Da das anfängliche Angebot sehr begrenzt ist, wird erwartet, dass der Impfstoff zuerst an Beschäftigte im Gesundheitswesen und Bewohner von Langzeitpflegeeinrichtungen verabreicht wird. Die Länder fordern mehr Dosen, sagte Sean Marett, Chief Business and Commercial Officer von BioNTech, in einem Interview.

“Jeder möchte alle seine Dosen am 2. Januar nächsten Jahres, aber das ist nicht praktikabel”, sagte er in einem Interview. „Dies ist eine neue Technologie, es gibt kein Fertigungsnetzwerk. Wir bauen es. “

Für den Schuss müssen spezielle Gefrierschränke bis einige Tage vor dem Gebrauch besonders kalt gehalten werden, was die Verteilung erschwert. Pfizer hat spezielle Trockeneisbehälter entwickelt, um die Lagerung von Einrichtungen zu erleichtern, die nicht über die erforderliche Ausrüstung verfügen.
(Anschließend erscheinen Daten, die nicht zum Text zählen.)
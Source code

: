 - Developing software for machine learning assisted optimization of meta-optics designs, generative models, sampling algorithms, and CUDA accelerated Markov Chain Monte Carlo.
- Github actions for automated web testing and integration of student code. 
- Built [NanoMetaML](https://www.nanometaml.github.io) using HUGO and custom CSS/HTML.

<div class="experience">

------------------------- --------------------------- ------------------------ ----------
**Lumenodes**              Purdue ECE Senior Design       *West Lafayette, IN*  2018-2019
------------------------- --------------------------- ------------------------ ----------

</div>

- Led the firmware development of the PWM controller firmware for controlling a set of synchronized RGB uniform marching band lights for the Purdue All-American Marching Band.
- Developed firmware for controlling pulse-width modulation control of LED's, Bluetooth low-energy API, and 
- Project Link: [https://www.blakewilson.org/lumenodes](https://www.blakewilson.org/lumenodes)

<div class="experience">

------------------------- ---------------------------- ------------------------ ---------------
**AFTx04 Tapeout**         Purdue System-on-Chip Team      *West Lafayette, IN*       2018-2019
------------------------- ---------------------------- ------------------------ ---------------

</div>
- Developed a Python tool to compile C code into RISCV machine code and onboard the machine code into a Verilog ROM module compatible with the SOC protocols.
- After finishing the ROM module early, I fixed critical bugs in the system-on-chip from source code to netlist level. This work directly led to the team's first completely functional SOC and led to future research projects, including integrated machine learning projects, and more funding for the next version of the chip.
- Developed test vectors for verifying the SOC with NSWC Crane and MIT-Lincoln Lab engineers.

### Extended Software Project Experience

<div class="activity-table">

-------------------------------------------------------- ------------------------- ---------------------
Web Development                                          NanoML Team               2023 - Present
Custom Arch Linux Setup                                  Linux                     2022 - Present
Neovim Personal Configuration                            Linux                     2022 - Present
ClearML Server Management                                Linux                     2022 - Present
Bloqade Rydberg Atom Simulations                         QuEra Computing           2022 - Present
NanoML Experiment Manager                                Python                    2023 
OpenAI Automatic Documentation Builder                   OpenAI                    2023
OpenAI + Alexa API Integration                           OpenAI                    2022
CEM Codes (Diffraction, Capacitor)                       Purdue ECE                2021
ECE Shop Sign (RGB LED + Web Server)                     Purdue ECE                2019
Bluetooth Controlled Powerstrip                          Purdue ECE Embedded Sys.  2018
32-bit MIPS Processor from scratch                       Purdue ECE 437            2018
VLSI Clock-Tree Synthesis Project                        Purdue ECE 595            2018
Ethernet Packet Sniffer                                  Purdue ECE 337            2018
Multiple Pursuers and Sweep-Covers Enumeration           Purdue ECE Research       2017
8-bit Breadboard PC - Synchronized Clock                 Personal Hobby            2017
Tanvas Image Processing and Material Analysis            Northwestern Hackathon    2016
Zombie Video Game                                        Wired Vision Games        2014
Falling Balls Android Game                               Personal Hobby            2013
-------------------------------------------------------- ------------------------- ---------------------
Unter den Spitzenreitern im Impfstoff ist der Pfizer-BioNTech-Schuss der einzige, der keine Mittel aus dem vom Weißen Haus geleiteten Operation Warp Speed-Programm erhielt, um die Entwicklung, Herstellung und den Vertrieb von Covid-19-Schüssen zu beschleunigen. Die beiden Unternehmen haben jedoch einen Vertrag über 2 Milliarden US-Dollar abgeschlossen, um 100 Millionen Dosen in die USA zu liefern, mit einer Option für weitere 500 Millionen.